For the first time in weeks, it feels like there will be a relegation battle in Spain after all. And Leganés will be in it
Sporting Gijón haven’t got a prayer, but they might just have a little hope at last. The miracle arrived in the week they stopped asking for it – and the week they needed it most. The week Granada and Osasuna needed it, too. “Resurrection Sunday”, one headline called it, and it was huge: a match that felt like all their fates hung on it, even with 17 weeks still to go. “We have to win, come what may; we can’t afford another defeat,” the Sporting coach Joan Ferrer, ‘Rubi’, said. “Salvation will depend largely on what we do at Butarque; it’s very important to win,” the Leganés coach Asier Garitano said. As for Father Fernando Fueyo, he didn’t say anything.

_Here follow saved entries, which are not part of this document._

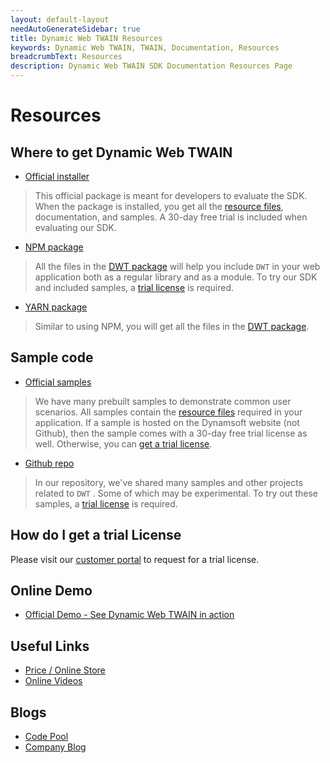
 ```yaml
---
layout: default-layout
needAutoGenerateSidebar: true
title: Dynamic Web TWAIN Resources
keywords: Dynamic Web TWAIN, TWAIN, Documentation, Resources
breadcrumbText: Resources
description: Dynamic Web TWAIN SDK Documentation Resources Page
---
```


# Resources

## Where to get Dynamic Web TWAIN

* <a href="https://www.dynamsoft.com/Downloads/WebTWAIN_Download.aspx" target="_blank">Official installer</a> 

> This official package is meant for developers to evaluate the SDK. When the package is installed, you get all the [resource files]({{site.about}}faqs.html#what-are-the-resources-files), documentation, and samples. A 30-day free trial is included when evaluating our SDK.

* <a href="https://www.npmjs.com/package/dwt" target="_blank">NPM package</a>

> All the files in the [DWT package](https://github.com/dynamsoft-dwt/web-twain-package) will help you include `DWT` in your web application both as a regular library and as a module. To try our SDK and included samples, a [trial license](#how-do-i-get-a-trial-license) is required.

* <a href="https://yarnpkg.com/package/dwt" target="_blank">YARN package</a>

> Similar to using NPM, you will get all the files in the [DWT package](https://github.com/dynamsoft-dwt/web-twain-package).

## Sample code

* <a href="https://www.dynamsoft.com/Downloads/WebTWAIN-Sample-Download.aspx" target="_blank">Official samples</a> 

> We have many prebuilt samples to demonstrate common user scenarios. All samples contain the [resource files]({{site.about}}faqs.html#what-are-the-resources-files) required in your application. If a sample is hosted on the Dynamsoft website (not Github), then the sample comes with a 30-day free trial license as well. Otherwise, you can [get a trial license](#how-do-i-get-a-trial-license).

* <a href="https://github.com/dynamsoft-dwt" target="_blank">Github repo</a>

> In our repository, we've shared many samples and other projects related to `DWT` . Some of which may be experimental. To try out these samples, a [trial license](#how-do-i-get-a-trial-license) is required.

## How do I get a trial License

Please visit our [customer portal](https://www.dynamsoft.com/customer/license/trialLicense) to request for a trial license.

## Online Demo

* <a href="https://demo.dynamsoft.com/dwt/online_demo_scan.aspx" target="_blank">Official Demo - See Dynamic Web TWAIN in action</a>

## Useful Links

* <a href="https://www.dynamsoft.com/Secure/imaging-web-application-buyit.aspx#" target="_blank">Price / Online Store</a>
* <a href="https://www.youtube.com/user/Dynamsoft" target="_blank">Online Videos</a>

## Blogs 

* <a href="https://www.dynamsoft.com/codepool/?s=twain" target="_blank">Code Pool</a>
* <a href="https://www.dynamsoft.com/blog/?x=0&y=0&s=twain" target="_blank">Company Blog</a>


 
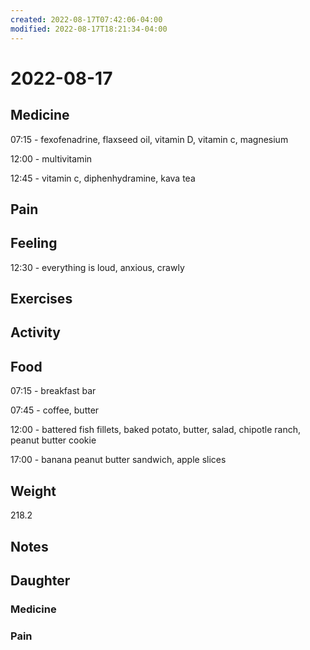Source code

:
 ```yaml
---
created: 2022-08-17T07:42:06-04:00
modified: 2022-08-17T18:21:34-04:00
---
```


# 2022-08-17

## Medicine

07:15 - fexofenadrine, flaxseed oil, vitamin D, vitamin c, magnesium 

12:00 - multivitamin

12:45 - vitamin c, diphenhydramine, kava tea

## Pain


## Feeling

12:30 - everything is loud, anxious, crawly


## Exercises


## Activity


## Food

07:15 - breakfast bar

07:45 - coffee, butter 

12:00 - battered fish fillets, baked potato, butter, salad, chipotle ranch, peanut butter cookie

17:00 - banana peanut butter sandwich, apple slices

## Weight

218.2

## Notes



## Daughter


### Medicine


### Pain
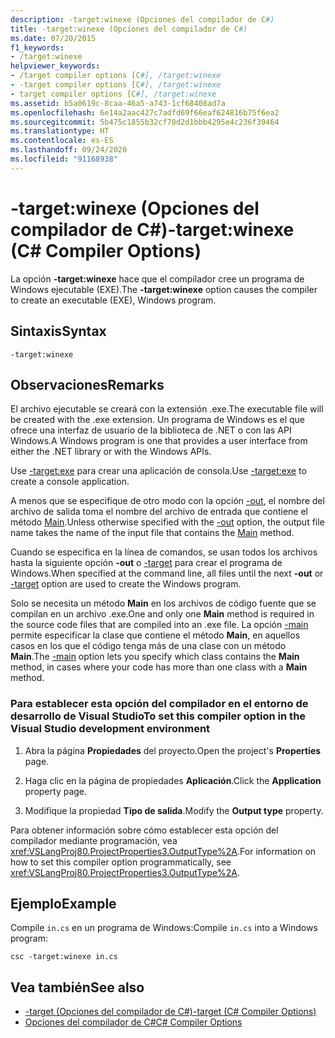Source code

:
 ```yaml
---
description: -target:winexe (Opciones del compilador de C#)
title: -target:winexe (Opciones del compilador de C#)
ms.date: 07/20/2015
f1_keywords:
- /target:winexe
helpviewer_keywords:
- /target compiler options [C#], /target:winexe
- -target compiler options [C#], /target:winexe
- target compiler options [C#], /target:winexe
ms.assetid: b5a0619c-8caa-46a5-a743-1cf68408ad7a
ms.openlocfilehash: 6e14a2aac427c7adfd69f66eaf624816b75f6ea2
ms.sourcegitcommit: 5b475c1855b32cf78d2d1bbb4295e4c236f39464
ms.translationtype: HT
ms.contentlocale: es-ES
ms.lasthandoff: 09/24/2020
ms.locfileid: "91168938"
---
```

# <a name="-targetwinexe-c-compiler-options"></a><span data-ttu-id="4bf7b-103">-target:winexe (Opciones del compilador de C#)</span><span class="sxs-lookup"><span data-stu-id="4bf7b-103">-target:winexe (C# Compiler Options)</span></span>

<span data-ttu-id="4bf7b-104">La opción **-target:winexe** hace que el compilador cree un programa de Windows ejecutable (EXE).</span><span class="sxs-lookup"><span data-stu-id="4bf7b-104">The **-target:winexe** option causes the compiler to create an executable (EXE), Windows program.</span></span>  
  
## <a name="syntax"></a><span data-ttu-id="4bf7b-105">Sintaxis</span><span class="sxs-lookup"><span data-stu-id="4bf7b-105">Syntax</span></span>  
  
```console  
-target:winexe  
```  
  
## <a name="remarks"></a><span data-ttu-id="4bf7b-106">Observaciones</span><span class="sxs-lookup"><span data-stu-id="4bf7b-106">Remarks</span></span>  

 <span data-ttu-id="4bf7b-107">El archivo ejecutable se creará con la extensión .exe.</span><span class="sxs-lookup"><span data-stu-id="4bf7b-107">The executable file will be created with the .exe extension.</span></span> <span data-ttu-id="4bf7b-108">Un programa de Windows es el que ofrece una interfaz de usuario de la biblioteca de .NET o con las API Windows.</span><span class="sxs-lookup"><span data-stu-id="4bf7b-108">A Windows program is one that provides a user interface from either the .NET library or with the Windows APIs.</span></span>  
  
 <span data-ttu-id="4bf7b-109">Use [-target:exe](./target-exe-compiler-option.md) para crear una aplicación de consola.</span><span class="sxs-lookup"><span data-stu-id="4bf7b-109">Use [-target:exe](./target-exe-compiler-option.md) to create a console application.</span></span>  
  
 <span data-ttu-id="4bf7b-110">A menos que se especifique de otro modo con la opción [-out](./out-compiler-option.md), el nombre del archivo de salida toma el nombre del archivo de entrada que contiene el método [Main](../../programming-guide/main-and-command-args/index.md).</span><span class="sxs-lookup"><span data-stu-id="4bf7b-110">Unless otherwise specified with the [-out](./out-compiler-option.md) option, the output file name takes the name of the input file that contains the [Main](../../programming-guide/main-and-command-args/index.md) method.</span></span>  
  
 <span data-ttu-id="4bf7b-111">Cuando se especifica en la línea de comandos, se usan todos los archivos hasta la siguiente opción **-out** o [-target](./target-compiler-option.md) para crear el programa de Windows.</span><span class="sxs-lookup"><span data-stu-id="4bf7b-111">When specified at the command line, all files until the next **-out** or [-target](./target-compiler-option.md) option are used to create the Windows program.</span></span>  
  
 <span data-ttu-id="4bf7b-112">Solo se necesita un método **Main** en los archivos de código fuente que se compilan en un archivo .exe.</span><span class="sxs-lookup"><span data-stu-id="4bf7b-112">One and only one **Main** method is required in the source code files that are compiled into an .exe file.</span></span> <span data-ttu-id="4bf7b-113">La opción [-main](./main-compiler-option.md) permite especificar la clase que contiene el método **Main**, en aquellos casos en los que el código tenga más de una clase con un método **Main**.</span><span class="sxs-lookup"><span data-stu-id="4bf7b-113">The [-main](./main-compiler-option.md) option lets you specify which class contains the **Main** method, in cases where your code has more than one class with a **Main** method.</span></span>  
  
### <a name="to-set-this-compiler-option-in-the-visual-studio-development-environment"></a><span data-ttu-id="4bf7b-114">Para establecer esta opción del compilador en el entorno de desarrollo de Visual Studio</span><span class="sxs-lookup"><span data-stu-id="4bf7b-114">To set this compiler option in the Visual Studio development environment</span></span>  
  
1. <span data-ttu-id="4bf7b-115">Abra la página **Propiedades** del proyecto.</span><span class="sxs-lookup"><span data-stu-id="4bf7b-115">Open the project's **Properties** page.</span></span>  
  
2. <span data-ttu-id="4bf7b-116">Haga clic en la página de propiedades **Aplicación**.</span><span class="sxs-lookup"><span data-stu-id="4bf7b-116">Click the **Application** property page.</span></span>  
  
3. <span data-ttu-id="4bf7b-117">Modifique la propiedad **Tipo de salida**.</span><span class="sxs-lookup"><span data-stu-id="4bf7b-117">Modify the **Output type** property.</span></span>  
  
 <span data-ttu-id="4bf7b-118">Para obtener información sobre cómo establecer esta opción del compilador mediante programación, vea <xref:VSLangProj80.ProjectProperties3.OutputType%2A>.</span><span class="sxs-lookup"><span data-stu-id="4bf7b-118">For information on how to set this compiler option programmatically, see <xref:VSLangProj80.ProjectProperties3.OutputType%2A>.</span></span>  
  
## <a name="example"></a><span data-ttu-id="4bf7b-119">Ejemplo</span><span class="sxs-lookup"><span data-stu-id="4bf7b-119">Example</span></span>  

 <span data-ttu-id="4bf7b-120">Compile `in.cs` en un programa de Windows:</span><span class="sxs-lookup"><span data-stu-id="4bf7b-120">Compile `in.cs` into a Windows program:</span></span>  
  
```console  
csc -target:winexe in.cs  
```  
  
## <a name="see-also"></a><span data-ttu-id="4bf7b-121">Vea también</span><span class="sxs-lookup"><span data-stu-id="4bf7b-121">See also</span></span>

- [<span data-ttu-id="4bf7b-122">-target (Opciones del compilador de C#)</span><span class="sxs-lookup"><span data-stu-id="4bf7b-122">-target (C# Compiler Options)</span></span>](./target-compiler-option.md)
- [<span data-ttu-id="4bf7b-123">Opciones del compilador de C#</span><span class="sxs-lookup"><span data-stu-id="4bf7b-123">C# Compiler Options</span></span>](./index.md)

Fueyo is 80 years old and he is the parish priest of San Nicolás de Bari in Gijón. He is also the chaplain at Sporting. On Friday afternoon, he arrived at Mareo, the club’s training ground, to wave off the team as they boarded the bus bound for Madrid, where they would be facing Leganés, but he wasn’t there at Butarque the following day. For 20 years, he has gathered them together in the dressing room just before every match, and recited the Lord’s Prayer. On Sunday, for the first time in two decades, he didn’t. Rubi had decided that he didn’t want the distraction: in those final minutes, it should be just players, coaching staff and the game ahead.